● **INSTRUCTIONS TO FOLLOW**
Give back each entry word for word, but drop the images.

START DATASET ENTRIES

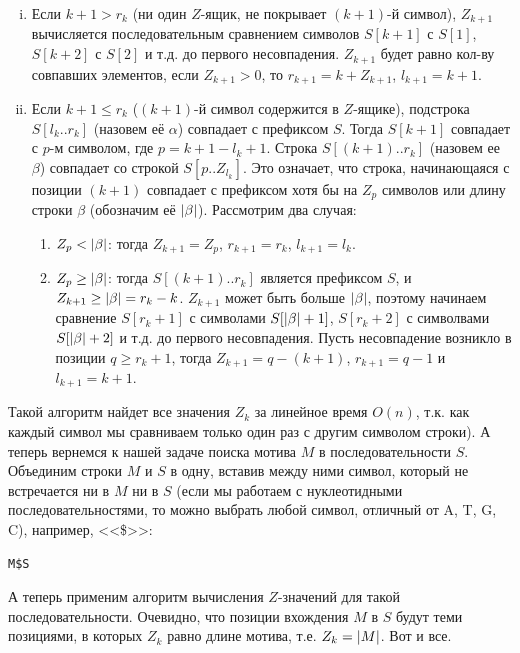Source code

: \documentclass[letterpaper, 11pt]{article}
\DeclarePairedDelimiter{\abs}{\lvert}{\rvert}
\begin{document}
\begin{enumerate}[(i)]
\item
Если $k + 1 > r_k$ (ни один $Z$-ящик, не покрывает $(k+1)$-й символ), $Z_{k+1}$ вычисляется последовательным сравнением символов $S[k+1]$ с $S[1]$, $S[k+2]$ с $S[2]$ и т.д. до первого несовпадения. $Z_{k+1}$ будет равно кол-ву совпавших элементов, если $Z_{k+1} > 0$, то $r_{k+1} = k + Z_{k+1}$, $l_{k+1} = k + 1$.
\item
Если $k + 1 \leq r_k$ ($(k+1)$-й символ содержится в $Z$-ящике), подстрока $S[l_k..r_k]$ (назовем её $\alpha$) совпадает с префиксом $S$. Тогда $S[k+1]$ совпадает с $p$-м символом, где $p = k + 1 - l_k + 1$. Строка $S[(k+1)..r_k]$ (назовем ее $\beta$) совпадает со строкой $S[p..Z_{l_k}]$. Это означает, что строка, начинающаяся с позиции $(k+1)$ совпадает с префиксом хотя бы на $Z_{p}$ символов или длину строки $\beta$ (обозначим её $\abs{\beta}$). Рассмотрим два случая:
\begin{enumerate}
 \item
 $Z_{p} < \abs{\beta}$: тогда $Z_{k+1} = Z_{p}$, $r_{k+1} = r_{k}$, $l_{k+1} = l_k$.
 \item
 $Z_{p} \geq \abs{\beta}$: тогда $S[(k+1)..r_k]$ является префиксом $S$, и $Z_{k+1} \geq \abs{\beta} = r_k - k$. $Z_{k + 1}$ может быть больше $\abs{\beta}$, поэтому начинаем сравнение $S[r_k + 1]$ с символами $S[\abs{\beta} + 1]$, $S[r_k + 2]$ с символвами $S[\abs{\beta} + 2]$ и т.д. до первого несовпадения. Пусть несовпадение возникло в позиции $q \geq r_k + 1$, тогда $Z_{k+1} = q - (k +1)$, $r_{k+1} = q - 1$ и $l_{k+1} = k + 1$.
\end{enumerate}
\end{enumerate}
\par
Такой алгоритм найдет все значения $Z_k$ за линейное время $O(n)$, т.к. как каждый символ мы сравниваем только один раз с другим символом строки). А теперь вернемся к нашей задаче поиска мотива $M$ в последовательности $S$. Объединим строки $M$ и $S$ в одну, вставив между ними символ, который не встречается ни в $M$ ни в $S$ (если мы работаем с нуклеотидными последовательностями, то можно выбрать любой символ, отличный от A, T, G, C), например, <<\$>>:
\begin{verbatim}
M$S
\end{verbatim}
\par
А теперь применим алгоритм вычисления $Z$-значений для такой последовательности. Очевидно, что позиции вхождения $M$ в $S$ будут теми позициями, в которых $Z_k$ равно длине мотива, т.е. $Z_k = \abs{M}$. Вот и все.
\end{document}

END DATASET ENTRIES

● **OUTPUT**
Source code

: \documentclass[letterpaper, 11pt]{article}
\DeclarePairedDelimiter{\abs}{\lvert}{\rvert}
\begin{document}
\begin{enumerate}[(i)]
\item
Если $k + 1 > r_k$ (ни один $Z$-ящик, не покрывает $(k+1)$-й символ), $Z_{k+1}$ вычисляется последовательным сравнением символов $S[k+1]$ с $S[1]$, $S[k+2]$ с $S[2]$ и т.д. до первого несовпадения. $Z_{k+1}$ будет равно кол-ву совпавших элементов, если $Z_{k+1} > 0$, то $r_{k+1} = k + Z_{k+1}$, $l_{k+1} = k + 1$.
\item
Если $k + 1 \leq r_k$ ($(k+1)$-й символ содержится в $Z$-ящике), подстрока $S[l_k..r_k]$ (назовем её $\alpha$) совпадает с префиксом $S$. Тогда $S[k+1]$ совпадает с $p$-м символом, где $p = k + 1 - l_k + 1$. Строка $S[(k+1)..r_k]$ (назовем ее $\beta$) совпадает со строкой $S[p..Z_{l_k}]$. Это означает, что строка, начинающаяся с позиции $(k+1)$ совпадает с префиксом хотя бы на $Z_{p}$ символов или длину строки $\beta$ (обозначим её $\abs{\beta}$). Рассмотрим два случая:
\begin{enumerate}
 \item
 $Z_{p} < \abs{\beta}$: тогда $Z_{k+1} = Z_{p}$, $r_{k+1} = r_{k}$, $l_{k+1} = l_k$.
 \item
 $Z_{p} \geq \abs{\beta}$: тогда $S[(k+1)..r_k]$ является префиксом $S$, и $Z_{k+1} \geq \abs{\beta} = r_k - k$. $Z_{k + 1}$ может быть больше $\abs{\beta}$, поэтому начинаем сравнение $S[r_k + 1]$ с символами $S[\abs{\beta} + 1]$, $S[r_k + 2]$ с символвами $S[\abs{\beta} + 2]$ и т.д. до первого несовпадения. Пусть несовпадение возникло в позиции $q \geq r_k + 1$, тогда $Z_{k+1} = q - (k +1)$, $r_{k+1} = q - 1$ и $l_{k+1} = k + 1$.
\end{enumerate}
\end{enumerate}
\par
Такой алгоритм найдет все значения $Z_k$ за линейное время $O(n)$, т.к. как каждый символ мы сравниваем только один раз с другим символом строки). А теперь вернемся к нашей задаче поиска мотива $M$ в последовательности $S$. Объединим строки $M$ и $S$ в одну, вставив между ними символ, который не встречается ни в $M$ ни в $S$ (если мы работаем с нуклеотидными последовательностями, то можно выбрать любой символ, отличный от A, T, G, C), например, <<\$>>:
\begin{verbatim}
M$S
\end{verbatim}
\par
А теперь применим алгоритм вычисления $Z$-значений для такой последовательности. Очевидно, что позиции вхождения $M$ в $S$ будут теми позициями, в которых $Z_k$ равно длине мотива, т.е. $Z_k = \abs{M}$. Вот и все.
\end{document}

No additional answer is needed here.